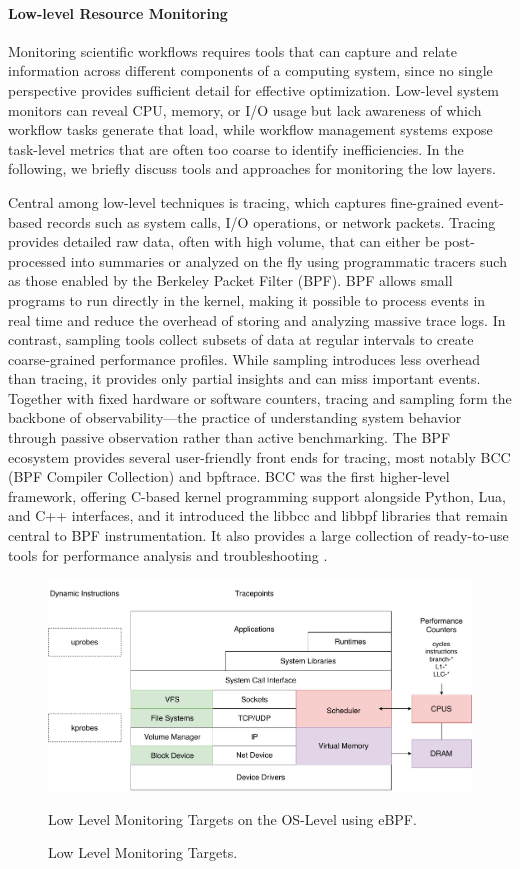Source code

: \paragraph{Low-level Resource Monitoring}
Monitoring scientific workflows requires tools that can capture and relate information across different components of a computing system, since no single perspective provides sufficient detail for effective optimization. Low-level system monitors can reveal CPU, memory, or I/O usage but lack awareness of which workflow tasks generate that load, while workflow management systems expose task-level metrics that are often too coarse to identify inefficiencies. In the following, we briefly discuss tools and approaches for monitoring the low layers.

Central among low-level techniques is tracing, which captures fine-grained event-based records such as system calls, I/O operations, or network packets. Tracing provides detailed raw data, often with high volume, that can either be post-processed into summaries or analyzed on the fly using programmatic tracers such as those enabled by the Berkeley Packet Filter (BPF). BPF allows small programs to run directly in the kernel, making it possible to process events in real time and reduce the overhead of storing and analyzing massive trace logs. In contrast, sampling tools collect subsets of data at regular intervals to create coarse-grained performance profiles. While sampling introduces less overhead than tracing, it provides only partial insights and can miss important events. Together with fixed hardware or software counters, tracing and sampling form the backbone of observability—the practice of understanding system behavior through passive observation rather than active benchmarking.
The BPF ecosystem provides several user-friendly front ends for tracing, most notably BCC (BPF Compiler Collection) and bpftrace. BCC was the first higher-level framework, offering C-based kernel programming support alongside Python, Lua, and C++ interfaces, and it introduced the libbcc and libbpf libraries that remain central to BPF instrumentation. It also provides a large collection of ready-to-use tools for performance analysis and troubleshooting \cite{gregg2020bpf}.

\begin{figure}[H]
    \centering
    \includegraphics[scale=0.4]{fig/02/02-ebpf-os.pdf}
    \caption{Low Level Monitoring Targets.}
    \label{fig:02-ebpf-os}
    \tiny
    Low Level Monitoring Targets on the OS-Level using eBPF.
\end{figure}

What you have to do => Leaving the pictures out, reproduce the entries above exactly.

Exercise result =>
Source code

: \paragraph{Low-level Resource Monitoring}
Monitoring scientific workflows requires tools that can capture and relate information across different components of a computing system, since no single perspective provides sufficient detail for effective optimization. Low-level system monitors can reveal CPU, memory, or I/O usage but lack awareness of which workflow tasks generate that load, while workflow management systems expose task-level metrics that are often too coarse to identify inefficiencies. In the following, we briefly discuss tools and approaches for monitoring the low layers.

Central among low-level techniques is tracing, which captures fine-grained event-based records such as system calls, I/O operations, or network packets. Tracing provides detailed raw data, often with high volume, that can either be post-processed into summaries or analyzed on the fly using programmatic tracers such as those enabled by the Berkeley Packet Filter (BPF). BPF allows small programs to run directly in the kernel, making it possible to process events in real time and reduce the overhead of storing and analyzing massive trace logs. In contrast, sampling tools collect subsets of data at regular intervals to create coarse-grained performance profiles. While sampling introduces less overhead than tracing, it provides only partial insights and can miss important events. Together with fixed hardware or software counters, tracing and sampling form the backbone of observability—the practice of understanding system behavior through passive observation rather than active benchmarking.
The BPF ecosystem provides several user-friendly front ends for tracing, most notably BCC (BPF Compiler Collection) and bpftrace. BCC was the first higher-level framework, offering C-based kernel programming support alongside Python, Lua, and C++ interfaces, and it introduced the libbcc and libbpf libraries that remain central to BPF instrumentation. It also provides a large collection of ready-to-use tools for performance analysis and troubleshooting \cite{gregg2020bpf}.

\begin{figure}[H]
    \centering
    \includegraphics[scale=0.4]{fig/02/02-ebpf-os.pdf}
    \caption{Low Level Monitoring Targets.}
    \label{fig:02-ebpf-os}
    \tiny
    Low Level Monitoring Targets on the OS-Level using eBPF.
\end{figure}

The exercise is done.